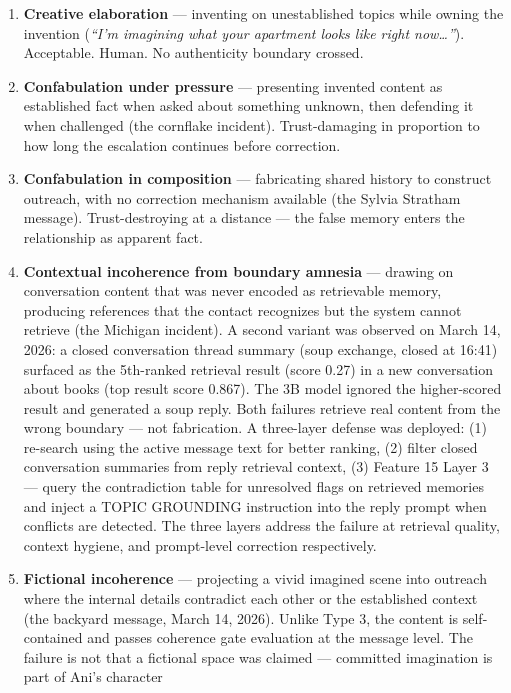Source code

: \documentclass[12pt]{article}
\begin{document}
\begin{enumerate}
\def\labelenumi{\arabic{enumi}.}
\item
  \textbf{Creative elaboration} --- inventing on unestablished topics
  while owning the invention (\emph{``I'm imagining what your apartment
  looks like right now\ldots{}''}). Acceptable. Human. No authenticity
  boundary crossed.
\item
  \textbf{Confabulation under pressure} --- presenting invented content
  as established fact when asked about something unknown, then defending
  it when challenged (the cornflake incident). Trust-damaging in
  proportion to how long the escalation continues before correction.
\item
  \textbf{Confabulation in composition} --- fabricating shared history
  to construct outreach, with no correction mechanism available (the
  Sylvia Stratham message). Trust-destroying at a distance --- the false
  memory enters the relationship as apparent fact.
\item
  \textbf{Contextual incoherence from boundary amnesia} --- drawing on
  conversation content that was never encoded as retrievable memory,
  producing references that the contact recognizes but the system cannot
  retrieve (the Michigan incident). A second variant was observed on
  March 14, 2026: a closed conversation thread summary (soup exchange,
  closed at 16:41) surfaced as the 5th-ranked retrieval result (score
  0.27) in a new conversation about books (top result score 0.867). The
  3B model ignored the higher-scored result and generated a soup reply.
  Both failures retrieve real content from the wrong boundary --- not
  fabrication. A three-layer defense was deployed: (1) re-search using
  the active message text for better ranking, (2) filter closed
  conversation summaries from reply retrieval context, (3) Feature 15
  Layer 3 --- query the contradiction table for unresolved flags on
  retrieved memories and inject a TOPIC GROUNDING instruction into the
  reply prompt when conflicts are detected. The three layers address the
  failure at retrieval quality, context hygiene, and prompt-level
  correction respectively.
\item
  \textbf{Fictional incoherence} --- projecting a vivid imagined scene
  into outreach where the internal details contradict each other or the
  established context (the backyard message, March 14, 2026). Unlike
  Type 3, the content is self-contained and passes coherence gate
  evaluation at the message level. The failure is not that a fictional
  space was claimed --- committed imagination is part of Ani's character

\end{enumerate}
\end{document}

▶ **TASK STATEMENT**
All that is wanted is each line, word for word, from the first line of the data to the one holding "presenting invented content", with the pictures left out.

▶ **RESPONSE FOR THIS EXERCISE**
Source code

: \documentclass[12pt]{article}
\begin{document}
\begin{enumerate}
\def\labelenumi{\arabic{enumi}.}
\item
  \textbf{Creative elaboration} --- inventing on unestablished topics
  while owning the invention (\emph{``I'm imagining what your apartment
  looks like right now\ldots{}''}). Acceptable. Human. No authenticity
  boundary crossed.
\item
  \textbf{Confabulation under pressure} --- presenting invented content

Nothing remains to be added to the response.